Listener writes, "I grew up riding the trains in the 1970s, where being groped was a common occurrence. We learned early to make a scene to call attention to the perpetrator and fellow riders would back you up." This listener also comments, "Sadly, today's riders are too busy looking at their phones or too scared to get involved." You want to reinforce that. Maybe the risk of making a scene is that you provoke the person to escalate whatever violence or potential violence they may be contemplating. There are a lot of people texting, now there are even more coming in, that say some version of make a scene, and other riders will back you up.
Elizabeth Glazer: Absolutely.
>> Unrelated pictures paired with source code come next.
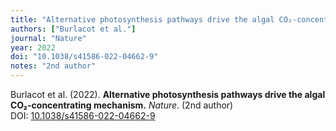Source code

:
 ```yaml
---
title: "Alternative photosynthesis pathways drive the algal CO₂-concentrating mechanism"
authors: ["Burlacot et al."]
journal: "Nature"
year: 2022
doi: "10.1038/s41586-022-04662-9"
notes: "2nd author"
---
```


Burlacot et al. (2022). **Alternative photosynthesis pathways drive the algal CO₂-concentrating mechanism.** *Nature*. (2nd author)  
DOI: [10.1038/s41586-022-04662-9](https://doi.org/10.1038/s41586-022-04662-9)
I think it also goes to another point, which is the subway belongs to the riders, and so that a sense of joint action. I think many people who have been on the subways have had this feeling of fellow passengers helping them when in need. That has to be a more broadly felt sentiment. It's a little bit of a vicious circle. That is, if people experience the treatment that Lee describes and that your other listeners have described, the likelihood that they're going to come forward and help or they're going to report decreases.
Somehow that culture has to be turned around. I think riders are willing to help. Riders will make a scene, riders will help. There has to be a systematic training of both enforcement, conductors. Everybody has to be in it together.
Brian Lehrer: In fairness, Lee did say that she yelled if I remember the call correctly, and that was a piece of her story. At least in her case, that did not work, but I did want to mention that that was the response that a number of listeners who were trying to help came out with. Last thing, we have one minute left. Just to one other stat from your research on recent New York City crime that surprised you, that the average age of arrestees is rising. How much so? I think people generally do consider young adulthood to be the big crime-prone years, right?
Elizabeth Glazer: Absolutely. It's actually pretty shocking. It's both in New York City and actually across the nation. it used to be that violence was a young man's crime. You typically saw people in their 20s is when the most violent behavior occurred, and then they age out. What we're seeing in New York City is now that that age is rising to 30 and above. Why that is whether it's desistance among younger people or whether older people are more distressed, I don't know. It's a big puzzle that's reversing what has been one of the iron laws of crime.
Brian Lehrer: One more response to Lee's call from another listener who texts about the police shrugging it off. "That's an unacceptable response from the NYPD. That issue needs to be escalated, otherwise it will continue. Police shrugging, police laughing. How does one escalate it?" You want to respond to that quickly?
Elizabeth Glazer: I think Commissioner Tisch needs to take it seriously, and I think that she does take it seriously. I think it goes to a more general feel that people have about the police that they don't wear masks, they're looking at their phone, they're not responsive. This is of course, not true of all police, but there is that general perception that gets amplified when people like Lee and some of your listeners get the response that they do. That has to come from the top, the direction about what the relationship should be between cops and New Yorkers.
Brian Lehrer: Elizabeth Glazer was criminal justice director under Mayor de Blasio. She has since gone on to found the policy journal Vital City. They have just done this deep dive on crime in New York City over the last year and compared to before the pandemic and even back further. Thank you so much for sharing so much of the data and your analysis of it with us.
Elizabeth Glazer: Thanks, Brian, to you and your listeners.